Claro

Oscuro

El proyecto reformista del Estado dictatorial se llevó a cabo sin oposición de la sociedad durante su fase constituyente. Desde que la Comisión de los 9 pactó con Suárez la ley electoral, hasta la Constitución de fines de 1978, nada se opuso a la posición del Gobierno ni a lo propuesto por el Estado. No hubo oposición a las reformas anunciadas por la Autoridad en las elecciones de 1977.

Los partidos recién legalizados sólo se ocuparon, en campañas demagógicas, de que sus listas obtuvieran la mayor cuota de apoyo popular para participar, con ella, en el consenso de reparto del poder. La idea de consenso político eliminó la de oposición.

En la historia de las ideas no hay una teoría sobre la oposición política. Incluso cuando se instituye como «praxis» legal, no se ponen las bases y líneas maestras de su construcción teórica. Se la considera necesaria para las alternancias de gobierno y para la selección del personal gobernante. Pero nadie define su médula constitutiva, ni distingue diferentes clases de oposición según la naturaleza de la relación que enfrenta lo opuesto a lo puesto.

Oponerse no es rivalizar por alcanzar lo mismo. Por enconada que sea, esa rivalidad no deja de ser una disputa por ganar y ocupar una sola y misma posición gubernamental en un sistema indiscutido de poder. En esa relación de subcontrariedad sin contrarios, no se discute la calidad ni cantidad de poder estatal inherente a la posición de mando. No se oposita el cargo público, sino a su titularidad. Lo rival no es lo opuesto. Desde que Bolingbroke se opuso a Walpole, sin oponerse al corrompido parlamentarismo de gabinete, la «oposición leal» nunca ha sido alternativa de poder, sino una esperanza organizada de que el fracaso del Gobierno no implique el del sistema que lo sostiene. La oposición, que es una subposición y suposición de recambio, lo garantiza.

La oposición democrática es una de las cuatro especies posibles de oposición. Sólo puede existir cuando las reglas del juego son universales y ha terminado la fase constituyente de las mismas.

Esta clase de oposición nace de la contrariedad entre contrarios que se oponen por la cualidad del poder estatal, y no por su cantidad o extensión. Esa contrariedad legalizada y posicional, llamada «oposición contraria», es diametralmente distinta de la oposición legalizante y recíproca, nacida de la contradicción inconciliable entre proposiciones contradictorias que se oponen respecto a la calidad y cantidad del poder estatal, en el momento constituyente, para establecer las reglas universales del juego político. Esta se llama «oposición contradictoria». No hay mayor negación de la posibilidad de democracia que la hecha con una Constitución establecida por consenso. Pues es imposible que el consenso, una conjunción coyuntural de conciencias particulares, establezca reglas de libertad política universal.

Sin libertad constituyente, sin libre oposición de términos contradictorios, no es posible que el poder estatal ya constituido se administre mediante la alternativa democrática de partidos contrarios.

La «oposición subcontraria» existente en el Estado de partidos es la suboposición de una subcontrariedad sin contrarios, propia de la alternancia gubernamental en los sistemas oligárquicos.

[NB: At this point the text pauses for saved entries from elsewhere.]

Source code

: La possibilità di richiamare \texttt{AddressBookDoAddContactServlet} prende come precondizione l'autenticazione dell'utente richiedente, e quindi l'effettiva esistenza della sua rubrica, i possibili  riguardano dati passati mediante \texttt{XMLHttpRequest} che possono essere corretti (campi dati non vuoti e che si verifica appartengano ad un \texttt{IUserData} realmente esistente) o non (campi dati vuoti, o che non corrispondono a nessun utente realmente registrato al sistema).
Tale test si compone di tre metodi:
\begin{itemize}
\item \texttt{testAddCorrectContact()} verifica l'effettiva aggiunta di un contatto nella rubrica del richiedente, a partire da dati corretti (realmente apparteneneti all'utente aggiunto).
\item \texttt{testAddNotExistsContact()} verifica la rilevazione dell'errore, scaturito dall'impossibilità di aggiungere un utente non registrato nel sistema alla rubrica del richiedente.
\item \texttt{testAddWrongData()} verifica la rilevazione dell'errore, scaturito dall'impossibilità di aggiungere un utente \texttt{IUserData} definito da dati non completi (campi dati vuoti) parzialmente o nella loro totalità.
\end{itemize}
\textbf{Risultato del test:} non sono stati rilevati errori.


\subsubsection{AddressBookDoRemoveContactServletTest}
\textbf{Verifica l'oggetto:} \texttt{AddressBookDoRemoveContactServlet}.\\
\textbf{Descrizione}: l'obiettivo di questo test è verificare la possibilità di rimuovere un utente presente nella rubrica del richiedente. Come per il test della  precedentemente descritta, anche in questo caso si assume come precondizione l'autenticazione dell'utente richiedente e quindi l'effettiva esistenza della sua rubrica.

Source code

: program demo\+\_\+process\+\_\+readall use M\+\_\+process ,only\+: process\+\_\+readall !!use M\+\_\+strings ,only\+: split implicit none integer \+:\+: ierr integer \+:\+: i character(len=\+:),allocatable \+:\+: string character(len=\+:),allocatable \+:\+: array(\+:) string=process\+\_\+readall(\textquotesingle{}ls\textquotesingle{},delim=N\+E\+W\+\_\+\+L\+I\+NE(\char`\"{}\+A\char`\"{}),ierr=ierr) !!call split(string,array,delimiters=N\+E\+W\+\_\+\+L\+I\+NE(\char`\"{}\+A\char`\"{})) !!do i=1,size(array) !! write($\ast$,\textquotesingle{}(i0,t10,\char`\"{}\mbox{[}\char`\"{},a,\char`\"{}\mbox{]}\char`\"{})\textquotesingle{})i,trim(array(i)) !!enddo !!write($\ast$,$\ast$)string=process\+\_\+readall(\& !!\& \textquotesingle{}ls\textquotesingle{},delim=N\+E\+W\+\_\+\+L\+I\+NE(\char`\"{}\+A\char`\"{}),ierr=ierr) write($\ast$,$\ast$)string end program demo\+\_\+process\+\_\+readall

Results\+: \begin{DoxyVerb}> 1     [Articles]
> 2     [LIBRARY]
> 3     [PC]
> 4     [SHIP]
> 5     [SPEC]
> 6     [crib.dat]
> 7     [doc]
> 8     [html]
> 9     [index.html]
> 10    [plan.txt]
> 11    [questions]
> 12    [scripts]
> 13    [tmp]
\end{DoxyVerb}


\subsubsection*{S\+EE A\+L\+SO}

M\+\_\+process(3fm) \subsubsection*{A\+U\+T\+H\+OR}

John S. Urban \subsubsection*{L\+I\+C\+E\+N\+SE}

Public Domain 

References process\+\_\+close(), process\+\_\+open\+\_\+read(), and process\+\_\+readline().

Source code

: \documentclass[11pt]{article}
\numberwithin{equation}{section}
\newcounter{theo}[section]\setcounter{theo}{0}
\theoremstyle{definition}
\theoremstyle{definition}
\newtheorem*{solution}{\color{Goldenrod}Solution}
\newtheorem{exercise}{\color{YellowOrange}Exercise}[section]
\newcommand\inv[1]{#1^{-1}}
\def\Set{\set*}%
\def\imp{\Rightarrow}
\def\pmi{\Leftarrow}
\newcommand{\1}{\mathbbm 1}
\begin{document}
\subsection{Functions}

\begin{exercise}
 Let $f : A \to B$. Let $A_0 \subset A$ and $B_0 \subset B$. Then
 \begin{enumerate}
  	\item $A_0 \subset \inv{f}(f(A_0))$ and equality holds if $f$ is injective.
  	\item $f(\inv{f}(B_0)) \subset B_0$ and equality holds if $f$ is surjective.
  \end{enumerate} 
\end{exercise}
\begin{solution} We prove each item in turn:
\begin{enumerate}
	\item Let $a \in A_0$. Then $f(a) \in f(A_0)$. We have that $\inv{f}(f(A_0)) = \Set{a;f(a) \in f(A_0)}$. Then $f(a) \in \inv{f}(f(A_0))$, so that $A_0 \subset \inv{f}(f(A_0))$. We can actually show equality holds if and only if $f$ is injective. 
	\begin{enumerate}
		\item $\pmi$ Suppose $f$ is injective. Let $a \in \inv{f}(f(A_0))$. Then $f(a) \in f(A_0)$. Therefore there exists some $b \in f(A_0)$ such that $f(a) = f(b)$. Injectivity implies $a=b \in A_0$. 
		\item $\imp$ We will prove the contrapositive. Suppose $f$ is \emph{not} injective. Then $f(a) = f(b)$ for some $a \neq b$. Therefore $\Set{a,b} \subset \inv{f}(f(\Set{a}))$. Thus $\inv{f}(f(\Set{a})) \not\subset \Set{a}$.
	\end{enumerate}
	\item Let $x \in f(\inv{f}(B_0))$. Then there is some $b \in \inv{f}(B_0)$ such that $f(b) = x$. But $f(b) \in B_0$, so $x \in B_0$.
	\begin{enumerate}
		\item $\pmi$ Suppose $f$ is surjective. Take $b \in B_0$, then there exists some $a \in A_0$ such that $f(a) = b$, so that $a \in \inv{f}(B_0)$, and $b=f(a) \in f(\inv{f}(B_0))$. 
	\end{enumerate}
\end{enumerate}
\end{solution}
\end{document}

La «oposición contraria» crea alternativas de cualidad de poder, en el sistema democrático. La «oposición contradictoria», que sólo es genuina y pertinente en situaciones constituyentes (Monarquía o República; Parlamentarismo o Presidencialismo, Autonomismo o Federacionismo), se convierte en «oposición catastrófica» cuando se practica en situaciones constituidas.

La oposición política del socialismo occidental ha sido catastrófica porque confundió los términos opositores, y convirtió la contrariedad de clase social en contradicción del sistema constitucional capitalista.